For generations a people called to holiness had ignored the prophetic call to repentance. They had become, in the words of the prophet Jeremiah, a people honouring God with their lips while their hearts were riddled with compromise.
If our Lenten observance is to be sincere, it must be more than outward show. The psalmist tells us that genuine tears of repentance came to Jerusalem only with the bitterness of exile. “By the rivers of Babylon, there we sat and wept, remembering Zion. Sing to us, they said, one of Zion’s songs. O how could we sing the song of the Lord on alien soil?”
Sin takes us into an alien land, robbing us of the joy of God’s familiar presence. It can become an exile, killing love’s joy and spontaneity. This is, for us, sin’s wilderness and exile. During Lent we face our wilderness with honesty and contrition. We do so with hope. As the God of Israel restored an exiled people to their beloved Jerusalem, so the same Lord promises healing and redemption to our wilderness.
“God loved us with so much love that he was generous in his mercy: when we were dead through our sins, he brought us to life with Christ.” It is to this mercy, and not to anything that we can achieve of ourselves, that we bring our prayers of repentance.

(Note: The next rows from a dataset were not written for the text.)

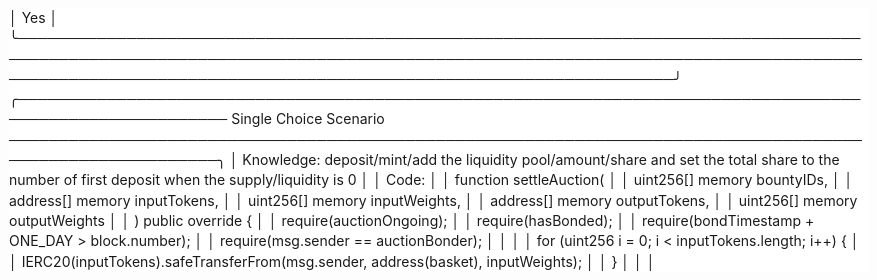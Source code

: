 │ Yes                                                                                                                                                                                                                                          │
╰──────────────────────────────────────────────────────────────────────────────────────────────────────────────────────────────────────────────────────────────────────────────────────────────────────────────────────────────────────────────╯
╭─────────────────────────────────────────────────────────────────────────────────────────────────────────── Single Choice Scenario ───────────────────────────────────────────────────────────────────────────────────────────────────────────╮
│ Knowledge: deposit/mint/add the liquidity pool/amount/share and set the total share to the number of first deposit when the supply/liquidity is 0                                                                                            │
│ Code:                                                                                                                                                                                                                                        │
│     function settleAuction(                                                                                                                                                                                                                  │
│         uint256[] memory bountyIDs,                                                                                                                                                                                                          │
│         address[] memory inputTokens,                                                                                                                                                                                                        │
│         uint256[] memory inputWeights,                                                                                                                                                                                                       │
│         address[] memory outputTokens,                                                                                                                                                                                                       │
│         uint256[] memory outputWeights                                                                                                                                                                                                       │
│     ) public override {                                                                                                                                                                                                                      │
│         require(auctionOngoing);                                                                                                                                                                                                             │
│         require(hasBonded);                                                                                                                                                                                                                  │
│         require(bondTimestamp + ONE_DAY > block.number);                                                                                                                                                                                     │
│         require(msg.sender == auctionBonder);                                                                                                                                                                                                │
│                                                                                                                                                                                                                                              │
│         for (uint256 i = 0; i < inputTokens.length; i++) {                                                                                                                                                                                   │
│             IERC20(inputTokens).safeTransferFrom(msg.sender, address(basket), inputWeights);                                                                                                                                                 │
│         }                                                                                                                                                                                                                                    │
│                                                                                                                                                                                                                                              │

The words of Jesus to Nicodemus in the Gospel emphasise the Father’s enduring mercy: “The Father loved the world so much that he gave his only Son, so that everyone who believes in him may not be lost but may have eternal life. For God sent his Son into the world not to condemn the world, but so that through him the world might be saved.”
These words speak to a fundamental aspect of sinful humanity. From our earliest days we long for affirmation and dread judgment. Sometimes the dread of God’s ultimate judgment blocks any meaningful relationship with a merciful and loving Father.
Jesus spoke of the Father’s love, rather than his judgment. The only judgment to which we are called is the self-judgment of repentance. Here we acknowledge the sin that hides its darkness from the light of Christ. Faith is the surrender of our darkness to the Light of Christ. He alone becomes the light to troubled hearts.